Don't try to put 64-bit machine-code inside a compiler-generated function. It might work since the encoding for function prologue/epilogue is the same in 32 and 64-bit, but it would be cleaner to just have a separate block of 64-bit code.
The easiest thing is probably to assemble that block in a separate file, using GAS .code64
or NASM BITS 64
to get 64-bit code in an object file you can link into a 32-bit executable.
You said in a comment you're thinking of using this for a kernel exploit against a 64-bit kernel from a 32-bit user-space process, so you just need some code bytes in an executable part of your process's memory and a way to get a pointer to that block. This is certainly plausible; if you can gain control of the kernel's RIP from a 32-bit process, this is what you want, because kernel code will always be running in long mode.

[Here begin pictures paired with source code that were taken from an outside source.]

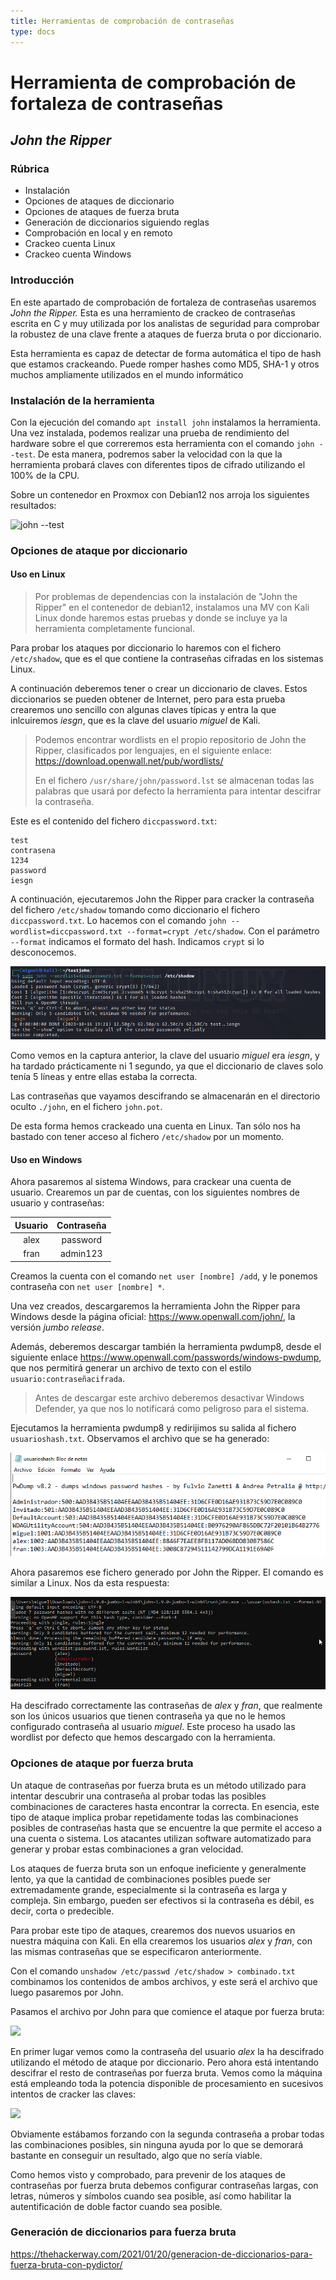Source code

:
 ```yaml
---
title: Herramientas de comprobación de contraseñas
type: docs
---
```

# Herramienta de comprobación de fortaleza de contraseñas

## *John the Ripper*

### Rúbrica

- Instalación
- Opciones de ataques de diccionario
- Opciones de ataques de fuerza bruta
- Generación de diccionarios siguiendo reglas
- Comprobación en local y en remoto
- Crackeo cuenta Linux
- Crackeo cuenta Windows

### Introducción

En este apartado de comprobación de fortaleza de contraseñas usaremos *John the Ripper.* Esta es una herramiento de crackeo de contraseñas escrita en C y muy utilizada por los analistas de seguridad para comprobar la robustez de una clave frente a ataques de fuerza bruta o por diccionario.

Esta herramienta es capaz de detectar de forma automática el tipo de hash que estamos crackeando. Puede romper hashes como MD5, SHA-1 y otros muchos ampliamente utilizados en el mundo informático

### Instalación de la herramienta

Con la ejecución del comando `apt install john` instalamos la herramienta. Una vez instalada, podemos realizar una prueba de rendimiento del hardware sobre el que correremos esta herramienta con el comando `john --test`. De esta manera, podremos saber la velocidad con la que la herramienta probará claves con diferentes tipos de cifrado utilizando el 100% de la CPU.

Sobre un contenedor en Proxmox con Debian12 nos arroja los siguientes resultados:

![john --test](images/200.png)

### Opciones de ataque por diccionario

#### Uso en Linux

> Por problemas de dependencias con la instalación de "John the Ripper" en el contenedor de debian12, instalamos una MV con Kali Linux donde haremos estas pruebas y donde se incluye ya la herramienta completamente funcional.

Para probar los ataques por diccionario lo haremos con el fichero `/etc/shadow`, que es el que contiene la contraseñas cifradas en los sistemas Linux.

A continuación deberemos tener o crear un diccionario de claves. Estos diccionarios se pueden obtener de Internet, pero para esta prueba crearemos uno sencillo con algunas claves típicas y entra la que inlcuiremos *iesgn*, que es la clave del usuario *miguel* de Kali.

> Podemos encontrar wordlists en el propio repositorio de John the Ripper, clasificados por lenguajes, en el siguiente enlace: <https://download.openwall.net/pub/wordlists/>
>
> En el fichero `/usr/share/john/password.lst` se almacenan todas las palabras que usará por defecto la herramienta para intentar descifrar la contraseña.

Este es el contenido del fichero `diccpassword.txt`:

```
test
contrasena
1234
password
iesgn
```

A continuación, ejecutaremos John the Ripper para cracker la contraseña del fichero `/etc/shadow` tomando como diccionario el fichero `diccpassword.txt`. Lo hacemos con el comando `john --wordlist=diccpassword.txt --format=crypt /etc/shadow`. Con el parámetro `--format` indicamos el formato del hash. Indicamos `crypt` si lo desconocemos.

![John con /etc/shadow por ataque de diccionarios](images/2001.png)

Como vemos en la captura anterior, la clave del usuario *miguel* era *iesgn*, y ha tardado prácticamente ni 1 segundo, ya que el diccionario de claves solo tenía 5 líneas y entre ellas estaba la correcta.

Las contraseñas que vayamos descifrando se almacenarán en el directorio oculto `./john`, en el fichero `john.pot`.

De esta forma hemos crackeado una cuenta en Linux. Tan sólo nos ha bastado con tener acceso al fichero `/etc/shadow` por un momento.

#### Uso en Windows

Ahora pasaremos al sistema Windows, para crackear una cuenta de usuario. Crearemos un par de cuentas, con los siguientes nombres de usuario y contraseñas:

| **Usuario** | **Contraseña** |
|:-------:|:----------:|
| alex | password |
| fran | admin123 |

Creamos la cuenta con el comando `net user [nombre] /add`, y le ponemos contraseña con `net user [nombre] *`.

Una vez creados, descargaremos la herramienta John the Ripper para Windows desde la página oficial: <https://www.openwall.com/john/>, la versión *jumbo release*.

Además, deberemos descargar también la herramienta pwdump8, desde el siguiente enlace <https://www.openwall.com/passwords/windows-pwdump>, que nos permitirá generar un archivo de texto con el estilo `usuario:contraseñacifrada`.

> Antes de descargar este archivo deberemos desactivar Windows Defender, ya que nos lo notificará como peligroso para el sistema.

Ejecutamos la herramienta pwdump8 y redirijimos su salida al fichero `usuarioshash.txt`. Observamos el archivo que se ha generado:

![](images/2002.png)

Ahora pasaremos ese fichero generado por John the Ripper. El comando es similar a Linux. Nos da esta respuesta:

![](images/2003.png)

Ha descifrado correctamente las contraseñas de *alex* y *fran*, que realmente son los únicos usuarios que tienen contraseña ya que no le hemos configurado contraseña al usuario *miguel*. Este proceso ha usado las wordlist por defecto que hemos descargado con la herramienta.

### Opciones de ataque por fuerza bruta

Un ataque de contraseñas por fuerza bruta es un método utilizado para intentar descubrir una contraseña al probar todas las posibles combinaciones de caracteres hasta encontrar la correcta. En esencia, este tipo de ataque implica probar repetidamente todas las combinaciones posibles de contraseñas hasta que se encuentre la que permite el acceso a una cuenta o sistema. Los atacantes utilizan software automatizado para generar y probar estas combinaciones a gran velocidad.

Los ataques de fuerza bruta son un enfoque ineficiente y generalmente lento, ya que la cantidad de combinaciones posibles puede ser extremadamente grande, especialmente si la contraseña es larga y compleja. Sin embargo, pueden ser efectivos si la contraseña es débil, es decir, corta o predecible.

Para probar este tipo de ataques, crearemos dos nuevos usuarios en nuestra máquina con Kali. En ella crearemos los usuarios *alex* y *fran*, con las mismas contraseñas que se especificaron anteriormente.

Con el comando `unshadow /etc/passwd /etc/shadow > combinado.txt` combinamos los contenidos de ambos archivos, y este será el archivo que luego pasaremos por John.

Pasamos el archivo por John para que comience el ataque por fuerza bruta:

![](images/2004.png)

En primer lugar vemos como la contraseña del usuario *alex* la ha descifrado utilizando el método de ataque por diccionario. Pero ahora está intentando descifrar el resto de contraseñas por fuerza bruta. Vemos como la máquina está empleando toda la potencia disponible de procesamiento en sucesivos intentos de cracker las claves:

![](images/2005.png)

Obviamente estábamos forzando con la segunda contraseña a probar todas las combinaciones posibles, sin ninguna ayuda por lo que se demorará bastante en conseguir un resultado, algo que no sería viable.

Como hemos visto y comprobado, para prevenir de los ataques de contraseñas por fuerza bruta debemos configurar contraseñas largas, con letras, números y símbolos cuando sea posible, así como habilitar la autentificación de doble factor cuando sea posible.

### Generación de diccionarios para fuerza bruta

<https://thehackerway.com/2021/01/20/generacion-de-diccionarios-para-fuerza-bruta-con-pydictor/>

If you were doing something with 64-bit userspace code in a process that started in 32-bit mode, you could maybe far jmp
to the block of 64-bit code (as @RossRidge suggests), using a known value for the kernel's __USER_CS
64-bit code segment descriptor. syscall
from 64-bit code should return in 64-bit mode, but if not, try the int 0x80
ABI. It always returns to the mode you were in, saving/restoring cs
and ss
along with rip
and rflags
. (What happens if you use the 32-bit int 0x80 Linux ABI in 64-bit code?)
.rodata
is part of the test segment of your executable, so just get the compiler to put bytes in a const
array. Fun fact: const int main = 195;
compiles to a program that exits without segfaulting, because 195
= 0xc3
= the x86 encoding for ret
(and x86 is little-endian). For an arbitrary-length machine-code sequence, const char funcname[] = { 0x90, 0x90, ..., 0xc3 }
will work. The const
is necessary, otherwise it will go in .data
(read/write/noexec) instead of .rodata
.
You could use const char funcname[] __attribute__((section(".text"))) = { ... };
to control what section it goes in (e.g. .text
along with compiler-generated functions), or even a linker script to get more control.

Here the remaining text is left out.